A more recent issue: I had an Oracle database which housed a geodatabase. I had a task to register a nonspatial table into the geodatabase. The geodatabase client software required a supported Oracle client. Yet I ran into repeated issues trying to connect through the geodatabase client; my direct Oracle connection works fine. Long story short: in anticipating support request questions, I double-check certified stats: I know we're running Oracle 12.2, but it turns out 12.2 is not certified on this geodatabase version. "OH, SHIT! The client is the least of my problems; maybe there's an interoperability issue with the geodatabase."

Long story short, it turns out none of the civilians had ever connected to the enterprise geodatabase--and wouldn't know what to do with any registered table. (They used more localized datastores.) It turns out I could connect with a more recent (4 versions higher) client--which also means the civilians are running on really old software clients--which is another issue.

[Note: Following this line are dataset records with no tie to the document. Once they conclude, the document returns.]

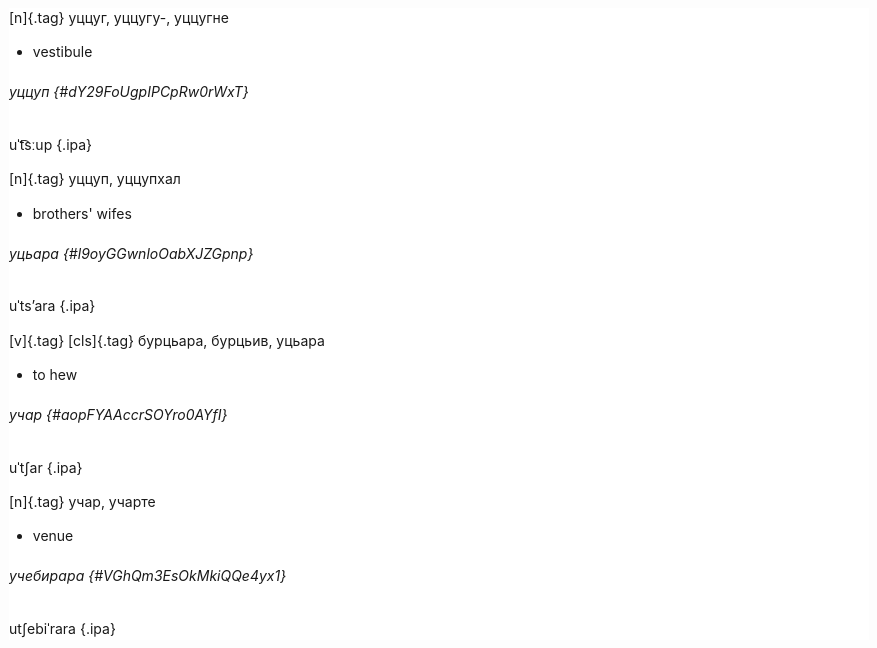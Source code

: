 </div>

[n]{.tag} уццуг, уццугу-, уццугне

- vestibule

</div>

<div class='word'>

<div class='title'>

###### уццуп {#dY29FoUgpIPCpRw0rWxT}

uˈt͡sːup {.ipa}

</div>

[n]{.tag} уццуп, уццупхал

- brothers' wifes

</div>

<div class='word'>

<div class='title'>

###### уцьара {#l9oyGGwnloOabXJZGpnp}

uˈtsʼara {.ipa}

</div>

[v]{.tag} [cls]{.tag} бурцьара, бурцьив, уцьара

- to hew

</div>

<div class='word'>

<div class='title'>

###### учар {#aopFYAAccrSOYro0AYfI}

uˈtʃar {.ipa}

</div>

[n]{.tag} учар, учарте

- venue

</div>

<div class='word'>

<div class='title'>

###### учебирара {#VGhQm3EsOkMkiQQe4yx1}

utʃebiˈrara {.ipa}

</div>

When I'm able to connect through the updated geodatabase client, I still run into obscure issues trying to register. Somehow the civilian project lead starts lecturing me on the concept of an ObjectID, and if I don't listen to his rant, I'm disrespecting his geodata expertise. DUDE! The interface says ObjectID is OPTIONAL. You've never even connected to the enterprise geodatabase. You're in MY WORLD NOW--oracle. After he left in a temper tantrum, I eventually discover there are corrupted geodatabase indexes--which, of course, I'm the first person to notice. I rebuild the indexes and find my table registration succeeds. Of course, it's all for nothing, because the civilians don't know what to do with it.

But let's get back to my discovery that we were running the database on an unsupported Oracle version. How did that ever happen? My contractor colleague RC said that "everyone knew we had to go to 12.2". But no one, government or contractor, ever checked to see if 12.2 is supported? It didn't become an issue because no one was using the enterprise geodatabase (which leads to the question of why they had an enterprise geodatabase to begin with). She was in a state of denial, saying 12.2 wasn't an issue. (Why then did the publisher publish 12.2 interoperability patches for other versions?) She also argued one of the civilian developers connected to the database (5 years ago)? First, not through the geodatabase client, and his account was a plain vanilla Oracle account without any geodatabase roles. So this discovery doesn't make me popular with either side.

I had also written some Oracle functions to do some conversions (e.g., among latitude, longitude, and MGRS) and the geodata "expert" project lead was questioning results, even though I could validate against certain online calculator. Having people assert their "expertise" reminds me of a buffoonish IT manager I once worked for in Houston who used to preface everything with "based on my 17 years of IT expertise?" To quote that wise philosopher  Shania Twain, "That don't impress me much."

I'm not going to repeat FEE's excellent post here debunking the idea that federal or other government workers are "underpaid". One of my more recent contractor "supervisors" (not a DBA) had bided his time for 8 years before finally joining the civil service. In my most recent independent contractor gig, I was making $10/hour less than I was making 20 years ago. I've never had government job security, pension programs, etc. Benefits are fungible, and as the post points out, nearly twice the comparable level in the private sector. I think I'm now too old anyway to be offered a government position, and I'm not sure I would do interested in spending the remainder of my career fighting the bureaucracy. The fact is if I were to start my own company, I would not be recruiting anyone out of government.